On Thu, 24 Oct 2019 15:33:04 +0200
Dmitry Vyukov <dvyu...@google.com> wrote:

> On Thu, Oct 24, 2019 at 3:15 PM Steven Rostedt <rost...@goodmis.org> wrote:
> >
> > On Mon, 21 Oct 2019 18:39:18 +0300
> > Laurent Pinchart <laurent.pinch...@ideasonboard.com> wrote:


> 
> Purely theoretically let's consider that the changes do not improve
> _your_ efficiency, but they significantly improve overall project
> efficiency by positively affecting people who did not develop a
> workflow over the past decades (maybe there were not around 2 decades
> ago) and positively affecting various tooling that _you_ may be
> directly interested in, but otherwise they are important for the
> project overall. So for you it's no change in efficiency except that
> you now need to do things differently. What do you think about such
> changes? Are you ready to force yourself? :)
> I think it's quite cornerstone question here. All (?) major figures in
> the kernel (who are ~~98% of decision making, but ~~2% of kernel
> developers overall) have developed workflows over the past decades
> that work reasonably well for them.

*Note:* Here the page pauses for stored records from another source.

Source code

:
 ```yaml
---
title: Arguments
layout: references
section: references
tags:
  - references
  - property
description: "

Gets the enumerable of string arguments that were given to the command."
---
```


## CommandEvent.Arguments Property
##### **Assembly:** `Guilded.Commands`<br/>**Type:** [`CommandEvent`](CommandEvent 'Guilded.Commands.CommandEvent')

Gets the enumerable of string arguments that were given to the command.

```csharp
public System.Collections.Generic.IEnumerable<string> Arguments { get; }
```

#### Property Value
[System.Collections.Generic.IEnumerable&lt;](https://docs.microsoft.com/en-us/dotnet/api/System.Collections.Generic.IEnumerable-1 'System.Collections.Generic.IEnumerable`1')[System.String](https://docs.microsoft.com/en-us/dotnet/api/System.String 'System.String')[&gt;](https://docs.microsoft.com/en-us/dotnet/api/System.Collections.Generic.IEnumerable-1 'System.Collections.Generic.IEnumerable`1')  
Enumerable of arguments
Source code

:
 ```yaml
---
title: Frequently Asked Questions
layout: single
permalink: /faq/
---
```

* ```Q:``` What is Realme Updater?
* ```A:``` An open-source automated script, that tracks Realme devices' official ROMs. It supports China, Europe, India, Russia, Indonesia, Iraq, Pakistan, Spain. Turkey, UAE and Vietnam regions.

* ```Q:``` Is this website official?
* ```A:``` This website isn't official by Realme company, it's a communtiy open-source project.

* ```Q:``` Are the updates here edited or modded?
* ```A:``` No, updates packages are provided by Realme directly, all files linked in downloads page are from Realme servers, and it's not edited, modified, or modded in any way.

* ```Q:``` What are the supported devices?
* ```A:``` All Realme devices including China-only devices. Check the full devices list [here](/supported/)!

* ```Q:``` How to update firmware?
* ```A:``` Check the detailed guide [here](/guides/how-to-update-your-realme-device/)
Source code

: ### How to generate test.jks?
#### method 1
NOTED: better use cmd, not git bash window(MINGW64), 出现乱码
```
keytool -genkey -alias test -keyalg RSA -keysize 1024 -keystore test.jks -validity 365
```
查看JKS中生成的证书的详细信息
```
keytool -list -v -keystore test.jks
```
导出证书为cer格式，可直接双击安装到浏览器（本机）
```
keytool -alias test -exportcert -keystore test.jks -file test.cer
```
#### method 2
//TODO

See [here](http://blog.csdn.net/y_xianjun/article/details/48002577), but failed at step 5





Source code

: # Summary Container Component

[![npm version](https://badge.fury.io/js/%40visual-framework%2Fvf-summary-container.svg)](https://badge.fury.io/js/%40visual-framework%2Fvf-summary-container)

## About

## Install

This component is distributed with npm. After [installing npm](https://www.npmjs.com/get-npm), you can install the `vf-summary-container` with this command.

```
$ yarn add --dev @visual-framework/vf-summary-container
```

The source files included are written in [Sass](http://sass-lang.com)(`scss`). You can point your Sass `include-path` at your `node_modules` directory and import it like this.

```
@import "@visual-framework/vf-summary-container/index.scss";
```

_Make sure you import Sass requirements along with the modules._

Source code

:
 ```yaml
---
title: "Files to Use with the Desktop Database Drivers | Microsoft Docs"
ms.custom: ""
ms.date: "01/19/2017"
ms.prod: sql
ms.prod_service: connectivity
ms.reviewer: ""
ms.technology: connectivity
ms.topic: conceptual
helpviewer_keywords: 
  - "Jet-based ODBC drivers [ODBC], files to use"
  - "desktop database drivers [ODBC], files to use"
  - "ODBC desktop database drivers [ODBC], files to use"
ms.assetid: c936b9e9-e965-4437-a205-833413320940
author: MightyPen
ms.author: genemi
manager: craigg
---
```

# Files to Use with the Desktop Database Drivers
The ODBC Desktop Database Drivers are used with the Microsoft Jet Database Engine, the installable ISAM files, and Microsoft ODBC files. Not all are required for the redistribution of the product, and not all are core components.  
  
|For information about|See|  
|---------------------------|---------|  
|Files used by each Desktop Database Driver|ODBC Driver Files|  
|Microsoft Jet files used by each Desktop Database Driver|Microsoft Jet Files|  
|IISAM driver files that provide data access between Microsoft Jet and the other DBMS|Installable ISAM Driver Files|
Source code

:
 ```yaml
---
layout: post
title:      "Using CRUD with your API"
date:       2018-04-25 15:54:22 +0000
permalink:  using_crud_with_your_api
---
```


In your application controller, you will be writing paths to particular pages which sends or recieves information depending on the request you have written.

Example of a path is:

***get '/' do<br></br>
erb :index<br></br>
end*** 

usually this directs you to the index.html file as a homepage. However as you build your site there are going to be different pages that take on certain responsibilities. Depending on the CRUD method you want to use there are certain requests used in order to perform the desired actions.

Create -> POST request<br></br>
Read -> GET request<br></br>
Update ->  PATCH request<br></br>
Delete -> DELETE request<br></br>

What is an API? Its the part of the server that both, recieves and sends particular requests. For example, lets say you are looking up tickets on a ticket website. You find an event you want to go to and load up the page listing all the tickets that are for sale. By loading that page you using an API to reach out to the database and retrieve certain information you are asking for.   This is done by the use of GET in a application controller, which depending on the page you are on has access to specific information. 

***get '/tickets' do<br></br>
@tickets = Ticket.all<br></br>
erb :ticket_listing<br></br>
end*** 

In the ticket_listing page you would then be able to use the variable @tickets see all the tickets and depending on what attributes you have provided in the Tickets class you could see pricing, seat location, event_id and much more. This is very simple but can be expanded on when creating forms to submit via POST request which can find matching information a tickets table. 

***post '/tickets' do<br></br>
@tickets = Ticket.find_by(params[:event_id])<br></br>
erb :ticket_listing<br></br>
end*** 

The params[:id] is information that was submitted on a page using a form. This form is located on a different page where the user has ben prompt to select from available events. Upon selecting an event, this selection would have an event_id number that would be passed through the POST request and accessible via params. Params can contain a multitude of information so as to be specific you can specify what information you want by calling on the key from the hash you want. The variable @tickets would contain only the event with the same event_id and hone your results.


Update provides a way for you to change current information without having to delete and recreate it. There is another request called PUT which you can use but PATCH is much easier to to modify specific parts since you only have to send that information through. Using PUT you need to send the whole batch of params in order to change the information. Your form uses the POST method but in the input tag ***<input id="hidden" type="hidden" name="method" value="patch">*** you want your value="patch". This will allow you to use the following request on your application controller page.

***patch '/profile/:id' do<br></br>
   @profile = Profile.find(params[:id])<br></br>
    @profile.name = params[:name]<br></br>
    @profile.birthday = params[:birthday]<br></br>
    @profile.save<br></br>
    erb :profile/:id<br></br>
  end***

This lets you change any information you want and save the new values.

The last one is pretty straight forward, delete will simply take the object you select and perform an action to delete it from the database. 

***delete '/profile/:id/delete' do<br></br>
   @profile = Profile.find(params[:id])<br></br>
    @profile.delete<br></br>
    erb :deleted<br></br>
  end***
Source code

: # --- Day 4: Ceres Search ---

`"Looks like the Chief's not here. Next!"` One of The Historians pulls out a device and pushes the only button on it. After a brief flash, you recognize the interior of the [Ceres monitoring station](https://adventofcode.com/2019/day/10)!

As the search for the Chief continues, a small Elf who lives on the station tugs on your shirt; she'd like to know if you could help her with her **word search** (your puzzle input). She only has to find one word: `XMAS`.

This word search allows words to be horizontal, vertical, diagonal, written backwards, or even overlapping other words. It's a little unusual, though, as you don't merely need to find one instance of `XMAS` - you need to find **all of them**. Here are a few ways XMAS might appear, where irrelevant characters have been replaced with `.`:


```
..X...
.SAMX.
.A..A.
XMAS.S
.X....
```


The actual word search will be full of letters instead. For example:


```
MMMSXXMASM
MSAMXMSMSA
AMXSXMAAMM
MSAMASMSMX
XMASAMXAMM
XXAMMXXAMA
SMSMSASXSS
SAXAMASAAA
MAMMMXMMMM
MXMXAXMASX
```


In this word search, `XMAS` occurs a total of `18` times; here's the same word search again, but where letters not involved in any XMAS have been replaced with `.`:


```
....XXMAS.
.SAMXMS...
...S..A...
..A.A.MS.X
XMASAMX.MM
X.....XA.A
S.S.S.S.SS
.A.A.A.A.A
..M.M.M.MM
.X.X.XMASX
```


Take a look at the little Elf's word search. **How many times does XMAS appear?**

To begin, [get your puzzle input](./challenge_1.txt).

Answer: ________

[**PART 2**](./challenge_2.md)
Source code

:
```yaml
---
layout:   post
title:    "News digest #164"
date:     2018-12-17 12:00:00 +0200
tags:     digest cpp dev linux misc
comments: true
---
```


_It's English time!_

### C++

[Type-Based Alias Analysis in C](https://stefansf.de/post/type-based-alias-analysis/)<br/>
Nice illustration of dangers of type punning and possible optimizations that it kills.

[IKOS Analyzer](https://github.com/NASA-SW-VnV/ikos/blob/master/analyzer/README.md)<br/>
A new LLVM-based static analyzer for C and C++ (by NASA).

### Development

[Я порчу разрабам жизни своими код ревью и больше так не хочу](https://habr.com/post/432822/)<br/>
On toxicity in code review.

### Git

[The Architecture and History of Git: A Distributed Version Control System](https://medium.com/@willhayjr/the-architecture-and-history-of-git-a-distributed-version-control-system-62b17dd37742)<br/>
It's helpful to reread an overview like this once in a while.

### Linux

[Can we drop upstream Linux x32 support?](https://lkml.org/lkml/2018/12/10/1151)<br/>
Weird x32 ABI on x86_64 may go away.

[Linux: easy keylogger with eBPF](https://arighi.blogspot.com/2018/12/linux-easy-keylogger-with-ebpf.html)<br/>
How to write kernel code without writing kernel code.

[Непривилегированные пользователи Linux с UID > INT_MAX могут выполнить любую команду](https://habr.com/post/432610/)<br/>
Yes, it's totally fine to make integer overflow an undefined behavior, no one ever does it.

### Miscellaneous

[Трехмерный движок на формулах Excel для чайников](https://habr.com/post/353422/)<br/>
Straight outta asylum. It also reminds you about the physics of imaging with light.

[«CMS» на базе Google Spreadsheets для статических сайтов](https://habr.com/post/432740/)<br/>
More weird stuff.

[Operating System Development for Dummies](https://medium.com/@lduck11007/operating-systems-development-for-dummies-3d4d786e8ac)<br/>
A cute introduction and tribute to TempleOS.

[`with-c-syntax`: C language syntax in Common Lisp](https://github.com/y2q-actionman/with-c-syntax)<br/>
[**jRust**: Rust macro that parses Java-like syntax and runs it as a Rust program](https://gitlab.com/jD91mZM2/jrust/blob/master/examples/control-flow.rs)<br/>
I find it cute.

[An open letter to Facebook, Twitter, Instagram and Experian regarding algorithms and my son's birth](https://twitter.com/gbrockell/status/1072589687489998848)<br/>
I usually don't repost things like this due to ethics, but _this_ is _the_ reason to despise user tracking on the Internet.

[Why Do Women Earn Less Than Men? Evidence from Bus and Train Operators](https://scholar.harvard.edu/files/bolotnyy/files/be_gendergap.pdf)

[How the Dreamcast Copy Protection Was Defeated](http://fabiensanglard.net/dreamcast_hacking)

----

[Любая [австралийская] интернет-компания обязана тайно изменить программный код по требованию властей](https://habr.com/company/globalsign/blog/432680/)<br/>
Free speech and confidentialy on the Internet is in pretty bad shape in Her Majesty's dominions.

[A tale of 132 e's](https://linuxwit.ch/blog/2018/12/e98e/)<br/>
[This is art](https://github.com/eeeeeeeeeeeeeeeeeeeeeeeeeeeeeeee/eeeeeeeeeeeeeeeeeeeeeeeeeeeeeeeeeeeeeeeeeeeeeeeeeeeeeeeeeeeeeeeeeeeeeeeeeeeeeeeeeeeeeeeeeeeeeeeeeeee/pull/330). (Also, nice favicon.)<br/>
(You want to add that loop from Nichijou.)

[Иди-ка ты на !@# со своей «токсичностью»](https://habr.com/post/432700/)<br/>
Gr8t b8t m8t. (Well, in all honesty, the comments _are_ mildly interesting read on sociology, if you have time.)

If they veto all proposed changes
> based on the criteria you described, every new contributor will need
> decades to develop own workflows to become an efficient contributor
> and lots of tooling will be painfully hard to do.
>

The above sound like a one size fits all approach, which I would caste
a veto to. I would like a solution that works for multiple workflows.
One where mine and others still work too.

Please, lets work on a infrastructure that is robust and flexible, that
is split into back and front ends. That way, we have a single "back
end" and multiple front ends that suite everyone's needs.